Determine all geometric progressions such that the product of the three first terms is $64$ and the sum of them is $14$.

For each set of five integers $S= \{a_1, a_2, a_3, a_4, a_5\} $, let $P_S$ be the product of all differences between two of the elements, namely $$P_S=(a_5-a_1)(a_4-a_1)(a_3-a_1)(a_2-a_1)(a_5-a_2)(a_4-a_2)(a_3-a_2)(a_5-a_3)(a_4-a_3)(a_5-a_4)$$ Determine the greatest integer $n$ such that given any set $S$ of five integers, $n$ divides $P_S$.

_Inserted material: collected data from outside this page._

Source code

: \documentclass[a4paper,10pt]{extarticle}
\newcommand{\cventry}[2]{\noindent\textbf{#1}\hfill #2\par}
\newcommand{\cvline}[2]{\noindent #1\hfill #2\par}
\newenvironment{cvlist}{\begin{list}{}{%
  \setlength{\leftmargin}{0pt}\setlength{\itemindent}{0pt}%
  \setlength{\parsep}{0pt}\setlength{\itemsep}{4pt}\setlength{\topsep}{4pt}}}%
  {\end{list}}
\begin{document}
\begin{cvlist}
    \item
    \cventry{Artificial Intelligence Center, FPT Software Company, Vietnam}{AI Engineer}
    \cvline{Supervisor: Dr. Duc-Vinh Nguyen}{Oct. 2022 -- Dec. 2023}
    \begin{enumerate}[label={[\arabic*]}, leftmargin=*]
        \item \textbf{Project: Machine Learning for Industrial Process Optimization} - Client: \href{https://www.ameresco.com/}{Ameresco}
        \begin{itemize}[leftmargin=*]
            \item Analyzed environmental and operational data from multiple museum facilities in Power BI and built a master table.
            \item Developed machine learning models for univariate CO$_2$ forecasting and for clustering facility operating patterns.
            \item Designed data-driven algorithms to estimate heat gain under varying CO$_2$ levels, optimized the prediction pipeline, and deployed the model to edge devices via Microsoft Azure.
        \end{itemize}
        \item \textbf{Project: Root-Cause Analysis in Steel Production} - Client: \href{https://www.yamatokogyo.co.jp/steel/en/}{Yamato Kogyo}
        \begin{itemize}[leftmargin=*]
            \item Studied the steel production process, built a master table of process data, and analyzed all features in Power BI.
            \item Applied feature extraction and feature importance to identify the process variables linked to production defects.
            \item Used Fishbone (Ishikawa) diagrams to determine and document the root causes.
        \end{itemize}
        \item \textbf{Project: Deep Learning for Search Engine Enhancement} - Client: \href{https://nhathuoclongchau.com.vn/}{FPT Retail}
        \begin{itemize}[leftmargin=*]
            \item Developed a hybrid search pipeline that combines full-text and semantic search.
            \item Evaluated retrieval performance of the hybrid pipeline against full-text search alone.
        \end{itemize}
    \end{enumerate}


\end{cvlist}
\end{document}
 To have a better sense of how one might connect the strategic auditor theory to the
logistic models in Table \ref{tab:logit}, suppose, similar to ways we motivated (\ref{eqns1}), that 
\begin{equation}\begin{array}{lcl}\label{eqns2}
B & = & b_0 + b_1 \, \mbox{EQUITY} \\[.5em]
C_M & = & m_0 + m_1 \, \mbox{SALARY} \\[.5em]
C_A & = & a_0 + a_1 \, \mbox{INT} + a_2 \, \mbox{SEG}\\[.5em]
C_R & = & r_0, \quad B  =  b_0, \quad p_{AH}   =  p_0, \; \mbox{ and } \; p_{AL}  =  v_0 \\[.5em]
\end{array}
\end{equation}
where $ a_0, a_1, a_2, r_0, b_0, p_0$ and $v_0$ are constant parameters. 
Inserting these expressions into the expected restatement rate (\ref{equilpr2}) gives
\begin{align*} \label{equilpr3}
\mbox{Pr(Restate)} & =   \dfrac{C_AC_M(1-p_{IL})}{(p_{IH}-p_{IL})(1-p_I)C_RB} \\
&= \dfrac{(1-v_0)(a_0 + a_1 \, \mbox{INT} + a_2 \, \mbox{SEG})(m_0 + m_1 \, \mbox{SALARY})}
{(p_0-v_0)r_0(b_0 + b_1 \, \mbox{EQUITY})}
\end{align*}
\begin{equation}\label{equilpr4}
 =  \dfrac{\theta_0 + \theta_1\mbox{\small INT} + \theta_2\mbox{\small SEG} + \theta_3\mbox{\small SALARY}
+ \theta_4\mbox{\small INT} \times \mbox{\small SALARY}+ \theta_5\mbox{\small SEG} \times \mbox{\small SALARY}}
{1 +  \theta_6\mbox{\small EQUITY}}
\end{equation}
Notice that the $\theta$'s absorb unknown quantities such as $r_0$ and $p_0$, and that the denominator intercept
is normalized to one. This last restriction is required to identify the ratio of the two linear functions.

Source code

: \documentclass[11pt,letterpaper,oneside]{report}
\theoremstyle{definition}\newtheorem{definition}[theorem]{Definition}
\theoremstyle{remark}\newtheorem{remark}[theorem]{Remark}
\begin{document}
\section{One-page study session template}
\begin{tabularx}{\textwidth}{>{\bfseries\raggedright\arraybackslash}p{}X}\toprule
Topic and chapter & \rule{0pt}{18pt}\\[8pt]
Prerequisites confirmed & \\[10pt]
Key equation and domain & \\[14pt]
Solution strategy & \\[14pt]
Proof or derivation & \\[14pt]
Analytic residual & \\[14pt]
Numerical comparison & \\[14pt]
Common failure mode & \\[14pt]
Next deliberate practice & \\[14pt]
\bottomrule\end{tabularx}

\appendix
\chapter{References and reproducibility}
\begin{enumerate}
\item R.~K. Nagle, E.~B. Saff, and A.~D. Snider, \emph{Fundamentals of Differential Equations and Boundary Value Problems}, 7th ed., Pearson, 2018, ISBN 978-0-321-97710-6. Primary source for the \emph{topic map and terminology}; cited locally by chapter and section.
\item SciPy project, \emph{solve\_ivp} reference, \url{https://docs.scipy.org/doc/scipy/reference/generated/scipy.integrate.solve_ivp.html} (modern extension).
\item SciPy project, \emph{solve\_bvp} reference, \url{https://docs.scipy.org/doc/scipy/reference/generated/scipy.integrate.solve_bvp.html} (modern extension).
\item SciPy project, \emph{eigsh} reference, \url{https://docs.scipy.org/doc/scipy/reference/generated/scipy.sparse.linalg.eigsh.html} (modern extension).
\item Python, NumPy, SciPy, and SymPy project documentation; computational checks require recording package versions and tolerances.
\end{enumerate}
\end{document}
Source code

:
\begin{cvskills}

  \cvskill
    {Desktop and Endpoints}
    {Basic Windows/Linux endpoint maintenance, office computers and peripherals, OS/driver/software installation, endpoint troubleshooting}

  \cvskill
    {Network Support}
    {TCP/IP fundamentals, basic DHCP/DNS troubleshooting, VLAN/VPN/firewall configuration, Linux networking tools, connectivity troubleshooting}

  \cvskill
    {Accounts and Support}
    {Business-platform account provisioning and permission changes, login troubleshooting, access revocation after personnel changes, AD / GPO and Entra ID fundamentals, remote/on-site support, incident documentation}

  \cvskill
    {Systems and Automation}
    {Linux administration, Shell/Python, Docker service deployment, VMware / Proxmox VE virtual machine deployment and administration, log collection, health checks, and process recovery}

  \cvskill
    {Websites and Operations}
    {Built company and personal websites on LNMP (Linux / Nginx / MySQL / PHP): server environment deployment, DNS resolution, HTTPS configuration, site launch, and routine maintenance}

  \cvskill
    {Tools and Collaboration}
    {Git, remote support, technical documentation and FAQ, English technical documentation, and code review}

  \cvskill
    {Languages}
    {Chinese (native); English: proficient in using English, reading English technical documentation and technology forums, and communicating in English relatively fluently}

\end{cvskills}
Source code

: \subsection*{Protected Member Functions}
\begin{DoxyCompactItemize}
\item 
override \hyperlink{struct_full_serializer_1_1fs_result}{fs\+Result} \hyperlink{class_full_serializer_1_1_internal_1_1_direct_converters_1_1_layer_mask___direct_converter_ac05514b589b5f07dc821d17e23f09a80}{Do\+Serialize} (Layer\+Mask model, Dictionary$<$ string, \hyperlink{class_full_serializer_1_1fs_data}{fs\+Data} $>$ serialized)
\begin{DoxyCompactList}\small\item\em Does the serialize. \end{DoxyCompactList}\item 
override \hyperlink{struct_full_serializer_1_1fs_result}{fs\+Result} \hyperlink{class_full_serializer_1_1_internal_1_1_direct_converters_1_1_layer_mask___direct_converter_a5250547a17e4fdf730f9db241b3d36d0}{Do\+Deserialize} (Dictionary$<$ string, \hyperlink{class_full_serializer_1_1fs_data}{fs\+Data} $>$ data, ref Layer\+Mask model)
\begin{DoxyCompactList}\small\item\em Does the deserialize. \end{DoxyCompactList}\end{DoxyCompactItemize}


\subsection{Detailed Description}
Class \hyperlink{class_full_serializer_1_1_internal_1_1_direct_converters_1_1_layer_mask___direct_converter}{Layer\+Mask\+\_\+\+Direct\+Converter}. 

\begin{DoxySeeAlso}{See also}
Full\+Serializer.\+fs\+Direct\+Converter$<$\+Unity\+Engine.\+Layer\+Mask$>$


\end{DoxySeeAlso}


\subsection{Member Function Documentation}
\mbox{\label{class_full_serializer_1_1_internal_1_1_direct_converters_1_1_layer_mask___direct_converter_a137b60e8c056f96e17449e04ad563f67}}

Let $ABC$ be a triangle with incentre $I$. A line $r$ that passes through $I$ intersects the circumcircles of triangles $AIB$ and $AIC$ at points $P$ and $Q$, respectively. Prove that the circumcentre of triangle $APQ$ is on the circumcircle of $ABC$.

In the figure, the triangles $ABC$ and $CDE$ are equilateral, with side lengths $1$ and $4$, respectively. Moreover, $B$, $C$ and $D$ are collinear and $F$ and $G$ are midpoints of $BC$ and $CD$, respectively. Let $P$ be the intersection point of $AF$ and $BE$. Determine the area of the shaded triangle $BPG$.

In a $9\times9$ board, the squares are labeled from 11 to 99, with the first digit indicating the row and the second digit indicating the column. One would like to paint the squares in black or white in a way that each black square is adjacent to at most one other black square and each white square is adjacent to at most one other white square. Two squares are adjacent if they share a common side. How many ways are there to paint the board such that the squares $44$ and $49$ are both black?

A positive integer $n$ is called $oeirense$ if there exist two positive integers $a$ and $b$, not necessarily distinct, such that $n=a^2+b^2$. Determine the greatest integer $k$ such that there exist infinitely many positive integers $n$ such that $n$, $n+1$, $\dots$, $n+k$ are oeirenses.